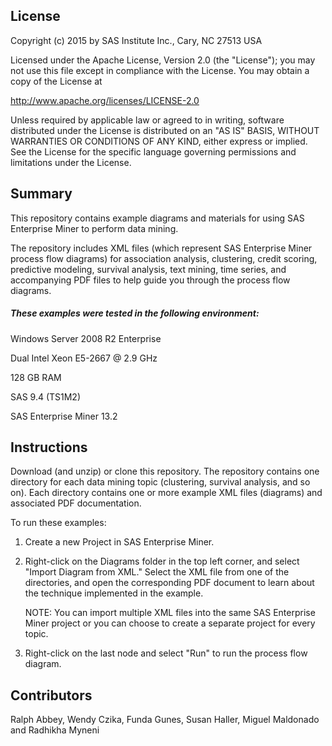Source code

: ## License

Copyright (c) 2015 by SAS Institute Inc., Cary, NC 27513 USA

Licensed under the Apache License, Version 2.0 (the "License"); 
you may not use this file except in compliance with the License. 
You may obtain a copy of the License at 

   http://www.apache.org/licenses/LICENSE-2.0 

Unless required by applicable law or agreed to in writing, software 
distributed under the License is distributed on an "AS IS" BASIS, 
WITHOUT WARRANTIES OR CONDITIONS OF ANY KIND, either express or implied. 
See the License for the specific language governing permissions and 
limitations under the License.  

## Summary

This repository contains example diagrams and materials for using SAS Enterprise Miner to perform data mining.

The repository includes XML files (which represent SAS Enterprise Miner process flow diagrams) for association analysis, 
clustering, credit scoring, predictive modeling, survival analysis, text mining, time series, and accompanying PDF files 
to help guide you through the process flow diagrams.

##### These examples were tested in the following environment:

Windows Server 2008 R2 Enterprise

Dual Intel Xeon E5-2667 @ 2.9 GHz

128 GB RAM 

SAS 9.4 (TS1M2)

SAS Enterprise Miner 13.2

## Instructions

Download (and unzip) or clone this repository. The repository contains one directory for each data mining topic 
(clustering, survival analysis, and so on). Each directory contains one or more example XML files (diagrams) 
and associated PDF documentation. 

To run these examples:

1. Create a new Project in SAS Enterprise Miner. 

2. Right-click on the Diagrams folder in the top left corner, and select "Import Diagram from XML." Select the 
XML file from one of the directories, and open the corresponding PDF document to learn about the technique 
implemented in the example.

   NOTE: You can import multiple XML files into the same SAS Enterprise Miner project or you can choose to 
   create a separate project for every topic.

3. Right-click on the last node and select "Run" to run the process flow diagram.

## Contributors

Ralph Abbey, Wendy Czika, Funda Gunes, Susan Haller, Miguel Maldonado and Radhikha Myneni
___
*WORK ORDER*: Because the pictures are not wanted, retype only the text of every record, exactly as given.

*FINISHED EXERCISE*:
Source code

: ## License

Copyright (c) 2015 by SAS Institute Inc., Cary, NC 27513 USA

Licensed under the Apache License, Version 2.0 (the "License"); 
you may not use this file except in compliance with the License. 
You may obtain a copy of the License at 

   http://www.apache.org/licenses/LICENSE-2.0 

Unless required by applicable law or agreed to in writing, software 
distributed under the License is distributed on an "AS IS" BASIS, 
WITHOUT WARRANTIES OR CONDITIONS OF ANY KIND, either express or implied. 
See the License for the specific language governing permissions and 
limitations under the License.  

## Summary

This repository contains example diagrams and materials for using SAS Enterprise Miner to perform data mining.

The repository includes XML files (which represent SAS Enterprise Miner process flow diagrams) for association analysis, 
clustering, credit scoring, predictive modeling, survival analysis, text mining, time series, and accompanying PDF files 
to help guide you through the process flow diagrams.

##### These examples were tested in the following environment:

Windows Server 2008 R2 Enterprise

Dual Intel Xeon E5-2667 @ 2.9 GHz

128 GB RAM 

SAS 9.4 (TS1M2)

SAS Enterprise Miner 13.2

## Instructions

Download (and unzip) or clone this repository. The repository contains one directory for each data mining topic 
(clustering, survival analysis, and so on). Each directory contains one or more example XML files (diagrams) 
and associated PDF documentation. 

To run these examples:

1. Create a new Project in SAS Enterprise Miner. 

2. Right-click on the Diagrams folder in the top left corner, and select "Import Diagram from XML." Select the 
XML file from one of the directories, and open the corresponding PDF document to learn about the technique 
implemented in the example.

   NOTE: You can import multiple XML files into the same SAS Enterprise Miner project or you can choose to 
   create a separate project for every topic.

3. Right-click on the last node and select "Run" to run the process flow diagram.

## Contributors

Ralph Abbey, Wendy Czika, Funda Gunes, Susan Haller, Miguel Maldonado and Radhikha Myneni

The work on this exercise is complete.